In principle, the use of the layer system according to the invention is not restricted. The layer system according to the invention has proven to be particularly advantageous as a coating for a fitting for a component, in particular for a window or a door. It is therefore also advantageous if the substrate is a fitting system for a component, in particular for a window or a door. The present invention therefore also relates to a component, in particular a fitting for a window or a door, with a layer system according to the invention, optionally with the advantageous configurations described herein and in the claims.

The layer system of the present invention preferably has a hardness of 500 to 600 HV or more.

The present invention also relates to a method for producing a layer system, the method comprising the following steps: providing a substrate, cleaning the substrate, applying a layer of chemically deposited nickel to the cleaned substrate, and applying an alkaline zinc-nickel layer the layer of electroless nickel.

A layer system is preferably produced in the method, as described above.

Furthermore, it is preferred if, in the step of applying a layer of chemically deposited nickel, the cleaned substrate is immersed in a bath which has a concentration of nickel in the range from 3 to 8 g/L, particularly preferably in the range from 4 to 5 g/L /L. It has also proven to be advantageous if the bath temperature is in the range from 80 to 95.degree. The bath preferably has an acidic pH, more preferably in the range of 3.0 to 6.0, even more preferably in the range of 4.5 to 6.0. The deposition rate is preferably not more than 15 µm/h. The incorporation of phosphorus is more difficult at higher deposition rates, so that advantageous layer properties can be achieved at deposition rates of 15 μm/h or less. In this connection, the deposition rate is preferably in the range of 8 to 12 µm/h. A reducing agent is added to the bath for the chemical deposition of the nickel layer added. The reducing agent is preferably present in a concentration in the range from 30 to 50 g/l. In principle, various reducing agents such as sodium hypophosphite (NaH ₂ PO ₂ ) can be used. Sodium hypophosphite has been found to be a particularly useful reducing agent.
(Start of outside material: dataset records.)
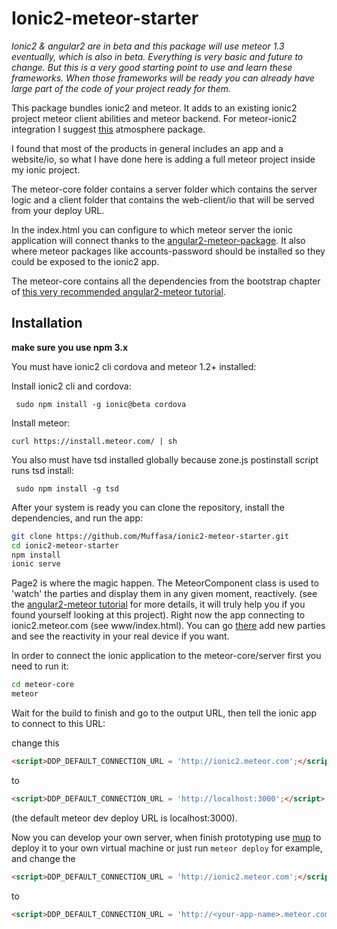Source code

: # Ionic2-meteor-starter 

*Ionic2 & angular2 are in beta and this package will use meteor 1.3 eventually, which is also in beta. Everything is very basic and future to change. But this is a very good starting point to use and learn these frameworks. When those frameworks will be ready you can already have large part of the code of your project ready for them.*

This package bundles ionic2 and meteor.
It adds to an existing ionic2 project meteor client abilities and meteor backend.
For meteor-ionic2 integration I suggest [this](https://github.com/barbatus/ionic2-meteor.git) atmosphere package.

I found that most of the products in general includes an app and a website/io,
so what I have done here is adding a full meteor project inside my ionic project.

The meteor-core folder contains a server folder which contains the server logic and
a client folder that contains the web-client/io that will be served from your deploy URL.

In the index.html you can configure to which meteor server the ionic application will connect thanks to the [angular2-meteor-package](https://www.npmjs.com/package/angular2-meteor-client).
It also where meteor packages like accounts-password should be installed so they could be exposed to the ionic2 app.

The meteor-core contains all the dependencies from the bootstrap chapter of [this very recommended angular2-meteor tutorial](http://www.angular-meteor.com/tutorials/socially/angular2/bootstrapping).

## Installation 
**make sure you use npm 3.x**

You must have ionic2 cli cordova and meteor 1.2+ installed:

Install ionic2 cli and cordova:

``` sudo npm install -g ionic@beta cordova```

Install meteor:

   ```curl https://install.meteor.com/ | sh ```
   
You also must have tsd installed globally because zone.js postinstall script runs tsd install:

``` sudo npm install -g tsd```

After your system is ready you can clone the repository, install the dependencies, and run the app:


``` bash
git clone https://github.com/Muffasa/ionic2-meteor-starter.git
cd ionic2-meteor-starter
npm install
ionic serve

```
Page2 is where the magic happen. The MeteorComponent class is used to 'watch' the parties and display them in any given moment, reactively.  (see the [angular2-meteor tutorial](http://www.angular-meteor.com/tutorials/socially/angular2/bootstrapping) for more details, it will truly help you if you found yourself looking at this project).
Right now the app connecting to ionic2.meteor.com (see www/index.html).
You can go [there](http://ionic2.meteor.com/) add new parties and see the reactivity in your real device if you want.

In order to connect the ionic application to the meteor-core/server first you need to run it:
``` bash
cd meteor-core
meteor
```

Wait for the build to finish and go to the output URL, then tell the ionic app to connect to this URL:

change this
``` html
<script>DDP_DEFAULT_CONNECTION_URL = 'http://ionic2.meteor.com';</script>
```
to
``` html
<script>DDP_DEFAULT_CONNECTION_URL = 'http://localhost:3000';</script>
```

(the default meteor dev deploy URL is localhost:3000).


Now you can develop your own server, when finish prototyping use [mup](https://github.com/arunoda/meteor-up) to deploy it to your own virtual machine or just run ```meteor deploy``` for example, and change the 
``` html
<script>DDP_DEFAULT_CONNECTION_URL = 'http://ionic2.meteor.com';</script>
```
to
``` html
<script>DDP_DEFAULT_CONNECTION_URL = 'http://<your-app-name>.meteor.com';</script>
```
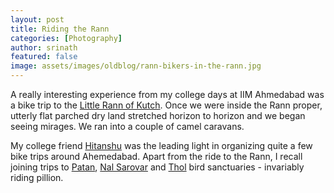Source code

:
 ```yaml
---
layout: post
title: Riding the Rann
categories: [Photography]
author: srinath
featured: false
image: assets/images/oldblog/rann-bikers-in-the-rann.jpg
---
```

A really interesting experience from my college days at IIM Ahmedabad
was a bike trip to the [Little Rann of Kutch](https://en.wikipedia.org/wiki/Little_Rann_of_Kutch).
Once we were inside the Rann proper, utterly flat parched dry land stretched horizon to
horizon and we began seeing mirages. We ran into a couple of camel caravans.

My college friend [Hitanshu](https://twitter.com/free_rider) was the leading light
in organizing quite a few bike trips around Ahemedabad. Apart from the ride to 
the Rann, I recall joining trips to [Patan](https://en.wikipedia.org/wiki/Patan,_Gujarat),
[Nal Sarovar](https://en.wikipedia.org/wiki/Nal_Sarovar_Bird_Sanctuary) and 
[Thol](https://en.wikipedia.org/wiki/Thol_Lake) bird sanctuaries - invariably riding pillion.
In addition, according to a preferred embodiment, lead can be added to the bath as a stabilizer. Each of the above factors, i.e. nickel concentration, temperature, pH, plating rate, reducing agent concentration and lead addition, individually contribute to producing a layer of electroless nickel on the cleaned substrate, which is particularly advantageous in terms of hardness, ductility, corrosion and acid resistance. In particular, therefore, any combination of the factors as described above is also preferred.

In the step of applying an alkaline zinc-nickel layer, the cleaned and nickel-coated substrate is preferably immersed in a bath that has a concentration of nickel in the range from 0.5 to 5 g/L, particularly preferably in the range from 1. 0 to 3.5 g/L. The concentration of zinc is preferably in the range from 2 to 20 g/l, particularly preferably in the range from 4.0 to 10 g/l. It has also proven to be advantageous if the bath temperature is in the range from 10 to 50.degree. C., particularly advantageously in the range from 15 to 35.degree. The bath preferably has an alkaline pH, more preferably 10.0 or greater, even more preferably 13.0 or greater. The deposition rate is preferably not more than 0.5 µm/min. For the deposition of the alkaline zinc-nickel layer, a voltage is applied between the substrate and an electrode. The current density of the cathode is preferably in the range between 1 and 10 A/cm ² and the current density of the anode is greater than 4 A/cm ² . Each of the factors mentioned, ie the nickel concentration, the zinc concentration, the temperature, the pH value, the deposition rate and the current density of the anode and cathode contributes to producing a zinc-nickel layer that is particularly is advantageous in terms of corrosion protection and temperature resistance. In particular, therefore, any combination of the factors as described above is also preferred.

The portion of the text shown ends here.